Philosopher and psychologist William James called curiosity "the drive for better cognition," which means it's the desire to understand what you know you don't know. He noted that, in children, it leads them to objects of romance, sensational qualities - which is "bright, vivid, surprising". This first definition of curiosity, he said, later gives way to a "higher and more intellectual form" - an impulse towards more complete scientific and philosophical knowledge. Psychologist-educators G. Stanley Hall and Theodate L. Smith (1903) pioneered some of the early experimental work on the development of curiosity, collecting questionnaires and child biographies of mothers on the development of interest and curiosity. The history of animal curiosity studies is almost as long as the history of the study of human curiosity. Ivan Pavlov, for example, wrote about the behavior of spontaneous orientation in dogs to new stimuli (which he called the "What is it?" reflex) as a form of curiosity. In the mid-twentieth century, exploratory behavior in animals began to fascinate psychologists, in part because of the challenge of integrating it into rigorous behaviorist approaches. Some behaviorists counted curiosity as a basic drive, effectively forgoing providing a direct cause. This ploy proved useful even as behaviorism declined in popularity. For example, this vision was realized by Harry Harlow, the psychologist known for demonstrating that infantile rhesus monkeys prefer the company of a soft surrogate mother over a bare wire mother. Harlow referred to curiosity as a basic drive in its own right - a "manipulative motive" - that drives organisms to engage in puzzle-solving behavior that did not involve tangible reward.
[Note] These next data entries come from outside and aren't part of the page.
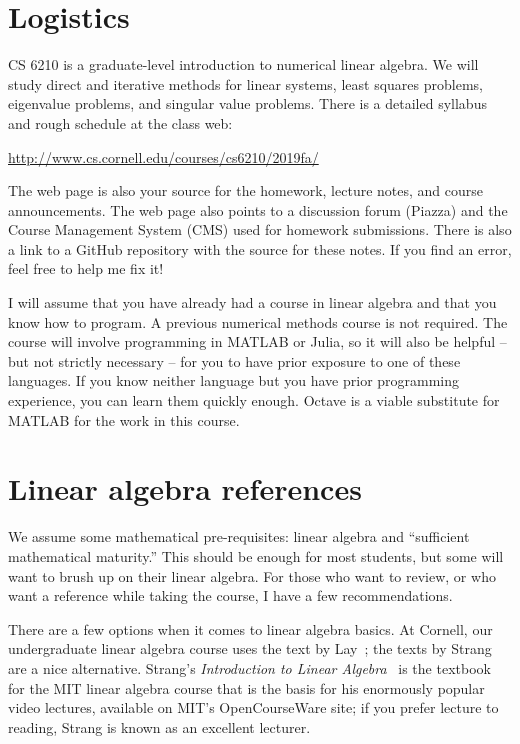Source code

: \documentclass[12pt, leqno]{article} %
\begin{document}


\section{Logistics}

CS 6210 is a graduate-level introduction to numerical linear algebra. We
will study direct and iterative methods for linear systems, least
squares problems, eigenvalue problems, and singular value problems.
There is a detailed syllabus and rough schedule at the class web:
\begin{center}
  \url{http://www.cs.cornell.edu/courses/cs6210/2019fa/}
\end{center}
The web page is also your source for the homework, lecture notes,
and course announcements.  The web page also points to a discussion
forum (Piazza) and the Course Management System (CMS) used for homework
submissions.  There is also a link to a GitHub repository with
the source for these notes.  If you find an error, feel free to
help me fix it!

I will assume that you have already had a course in linear algebra and
that you know how to program.  A previous numerical methods course is
not required.  The course will involve programming in MATLAB or Julia,
so it will also be helpful -- but not strictly necessary -- for you to
have prior exposure to one of these languages.  If you know neither
language but you have prior programming experience, you can learn them
quickly enough.  Octave is a viable substitute for MATLAB for the work
in this course.

\section{Linear algebra references}

We assume some mathematical pre-requisites: linear algebra
and ``sufficient mathematical maturity.''  This should be enough for
most students, but some will want to brush up on their linear algebra.
For those who want to review, or who want a reference while taking
the course, I have a few recommendations.

There are a few options when it comes to linear algebra basics.  At
Cornell, our undergraduate linear algebra course uses the text
by Lay~\cite{Lay:2016:Linear}; the texts by Strang~\cite{Strang:2006:Linear,Strang:2009:Introduction} are a nice
alternative.  Strang's {\em Introduction to Linear Algebra}~\cite{Strang:2009:Introduction} is the textbook for the MIT
linear algebra course that is the basis for his enormously popular
video lectures, available on MIT's OpenCourseWare site; if you prefer
lecture to reading, Strang is known as an excellent lecturer.
\end{document}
The evolution of curiosity
Information allows for better choices, more efficient searching, and more sophisticated comparisons. The acquisition of information is the main evolutionary objective of the sense organs. In this way, it is possible to affirm that curiosity was and continues to be one of the main drivers of human evolution throughout history. Research indicates that our society only reached the current levels in relation to the organization as a result of the joint action of collective curiosity.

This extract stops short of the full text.